Como todo livro bom, também tinha um monstro. Nunca gostei de ir dormir, era aí que ele aparecia, então assumi que fosse um sonho. Era uma silhueta que eu não reconhecia. Sempre pareceu tão real, mas nunca saí do meu quarto para saber se ele estava por perto. A madeira do chão rangia, até ouvia vagamente uma porta abrir, mas tudo o que eu via era o escuro. Forçava os olhos da cama e nada, só escuro. Tinha sempre uma donzela, ela chorava baixinho como se não quisesse ser ouvida, mas o que meus olhos não viam, meus ouvidos ouviam em dobro; era só eu fechar os olhos. Quando eu acordava, a primeira coisa que sentia era o cheiro do café fresquinho, da manteiga e do pão torrado de cheiro crocante. Dava água na boca, por isso eu corria até a cozinha para pegar um pedaço e contar a aventura da noite passada. Ela acordava muito cedo, dizia que tinha que ajeitar tudo para o café, minha mãe, digo. Mas, depois do café, sentávamos no sofá para falar do meu sonho. Eu me aconchegava perto do seu peito de mãe para que pudesse sentir o perfume doce, mais agradável que qualquer outra flor do jardim. Quanto aos meus sonhos, eram normais, e rainhas não devem levantar da cama por motivos bobos. Dormir era importante.
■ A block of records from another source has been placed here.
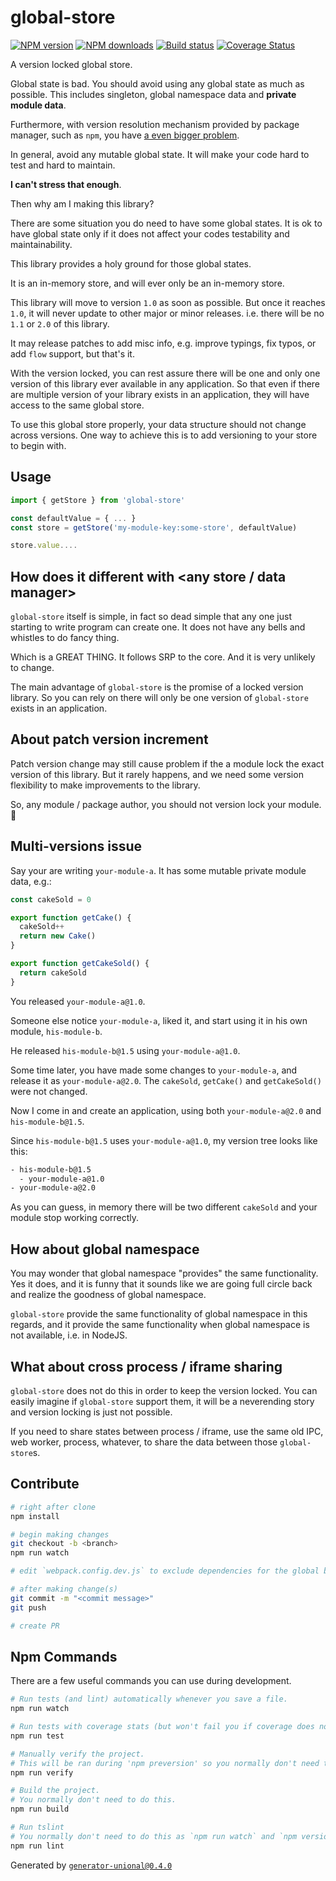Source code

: # global-store

[![NPM version][npm-image]][npm-url]
[![NPM downloads][downloads-image]][downloads-url]
[![Build status][travis-image]][travis-url]
[![Coverage Status][coveralls-image]][coveralls-url]

A version locked global store.

Global state is bad.
You should avoid using any global state as much as possible.
This includes singleton, global namespace data and **private module data**.

Furthermore, with version resolution mechanism provided by package manager, such as `npm`, you have [a even bigger problem](#multi-versions-issue).

In general, avoid any mutable global state.
It will make your code hard to test and hard to maintain.

**I can't stress that enough**.

Then why am I making this library?

There are some situation you do need to have some global states.
It is ok to have global state only if it does not affect your codes testability and maintainability.

This library provides a holy ground for those global states.

It is an in-memory store, and will ever only be an in-memory store.

This library will move to version `1.0` as soon as possible.
But once it reaches `1.0`, it will never update to other major or minor releases.
i.e. there will be no `1.1` or `2.0` of this library.

It may release patches to add misc info, e.g. improve typings, fix typos, or add `flow` support, but that's it.

With the version locked, you can rest assure there will be one and only one version of this library ever available in any application.
So that even if there are multiple version of your library exists in an application, they will have access to the same global store.

To use this global store properly, your data structure should not change across versions.
One way to achieve this is to add versioning to your store to begin with.

## Usage

```ts
import { getStore } from 'global-store'

const defaultValue = { ... }
const store = getStore('my-module-key:some-store', defaultValue)

store.value....

```

## How does it different with <any store / data manager>

`global-store` itself is simple, in fact so dead simple that any one just starting to write program can create one.
It does not have any bells and whistles to do fancy thing.

Which is a GREAT THING.
It follows SRP to the core.
And it is very unlikely to change.

The main advantage of `global-store` is the promise of a locked version library.
So you can rely on there will only be one version of `global-store` exists in an application.

## About patch version increment

Patch version change may still cause problem if the a module lock the exact version of this library.
But it rarely happens, and we need some version flexibility to make improvements to the library.

So, any module / package author, you should not version lock your module. :tada:

## Multi-versions issue

Say your are writing `your-module-a`.
It has some mutable private module data, e.g.:

```ts
const cakeSold = 0

export function getCake() {
  cakeSold++
  return new Cake()
}

export function getCakeSold() {
  return cakeSold
}
```

You released `your-module-a@1.0`.

Someone else notice `your-module-a`, liked it, and start using it in his own module, `his-module-b`.

He released `his-module-b@1.5` using `your-module-a@1.0`.

Some time later, you have made some changes to `your-module-a`, and release it as `your-module-a@2.0`.
The `cakeSold`, `getCake()` and `getCakeSold()` were not changed.

Now I come in and create an application, using both `your-module-a@2.0` and `his-module-b@1.5`.

Since `his-module-b@1.5` uses `your-module-a@1.0`, my version tree looks like this:

```sh
- his-module-b@1.5
  - your-module-a@1.0
- your-module-a@2.0
```

As you can guess, in memory there will be two different `cakeSold` and your module stop working correctly.

## How about global namespace

You may wonder that global namespace "provides" the same functionality.
Yes it does, and it is funny that it sounds like we are going full circle back and realize the goodness of global namespace.

`global-store` provide the same functionality of global namespace in this regards, and it provide the same functionality when global namespace is not available, i.e. in NodeJS.

## What about cross process / iframe sharing

`global-store` does not do this in order to keep the version locked.
You can easily imagine if `global-store` support them, it will be a neverending story and version locking is just not possible.

If you need to share states between process / iframe, use the same old IPC, web worker, process, whatever, to share the data between those `global-store`s.

## Contribute

```sh
# right after clone
npm install

# begin making changes
git checkout -b <branch>
npm run watch

# edit `webpack.config.dev.js` to exclude dependencies for the global build.

# after making change(s)
git commit -m "<commit message>"
git push

# create PR
```

## Npm Commands

There are a few useful commands you can use during development.

```sh
# Run tests (and lint) automatically whenever you save a file.
npm run watch

# Run tests with coverage stats (but won't fail you if coverage does not meet criteria)
npm run test

# Manually verify the project.
# This will be ran during 'npm preversion' so you normally don't need to run this yourself.
npm run verify

# Build the project.
# You normally don't need to do this.
npm run build

# Run tslint
# You normally don't need to do this as `npm run watch` and `npm version` will automatically run lint for you.
npm run lint
```

Generated by [`generator-unional@0.4.0`](https://github.com/unional/unional-cli)

[npm-image]: https://img.shields.io/npm/v/global-store.svg?style=flat
[npm-url]: https://npmjs.org/package/global-store
[downloads-image]: https://img.shields.io/npm/dm/global-store.svg?style=flat
[downloads-url]: https://npmjs.org/package/global-store
[travis-image]: https://img.shields.io/travis/unional/global-store.svg?style=flat
[travis-url]: https://travis-ci.org/unional/global-store
[coveralls-image]: https://coveralls.io/repos/github/unional/global-store/badge.svg
[coveralls-url]: https://coveralls.io/github/unional/global-store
Como veem, ela, por vezes, mentia para mim. Mas então, numa manhã, minha mãe morreu. Meu pai contou-me que ela tinha um coração fraco e, no meio da noite, havia sofrido um ataque.
Minha mãe morreu e a fantasia morreu com ela. Quando eu acordava não sentia mais o cheiro de pão ou de manteiga. Nos primeiros dias, foi até bom: não sentia cheiro de nada. Contudo, não levou muito tempo para que eu visse as garrafas de álcool acumulando-se e aquele cheiro tornando-se familiar; era o novo cheiro da manhã. O real descia pela garganta rasgando-a, mas não havia o que fazer, descia e era isso. Chorar? Para quem? Seria um choro mudo, preso na mesma garganta. Penso eu que a dúvida era a pior parte., pois ela desregulava qualquer tentativa de ignorar as possibilidades. Em um momento tento esquecer, no outro, olho uma caneca vermelha e mil possibilidades mais vem à mente. Coração fraco? Por um lado, sim, por outro lado, não. Haviam me ensinado muito até ali; muito sob um manto diáfano e fantasioso. Entretanto, depois da morte dela, fui obrigada a rasgar esse manto, construído durante tantos anos e gotas de suor. Eu via-me ali com uma adaga bonita. Via-me enfiando-a na seda e cortando aqueles fios… um por um… até a ponta. Terminei o trabalho, olhei aquele manto rasgado e senti um aperto no peito como se tivesse acabado de cortar alguém ao meio. Era isso. Levou mais tempo que pretendia, mas saí daquela casa o mais rápido que pude usando de concursos públicos e alguns contatos. Sem o príncipe que um dia almejei. Num passado eu vi a vida sob os olhos de uma criança, mas uma criança mentirosa e ingênua. Enxergava a beleza nas simples coisas através de uma venda de linho sobre os olhos. Eram sombras. Hoje odeio sentir-me criança e só de 79
pensar sobre isso, dor estômago, uma azia. Se eu forçar a vista, consigo ver o eu de hoje ainda num conto de fadas, mas não um desses tradicionais, um bem mais feio que o dos livros, sem princesas ou príncipes. Só musgos bonitos. Sei que essa alma no meu peito ainda é criança, mas meu jardim, infelizmente, morreu com a casa.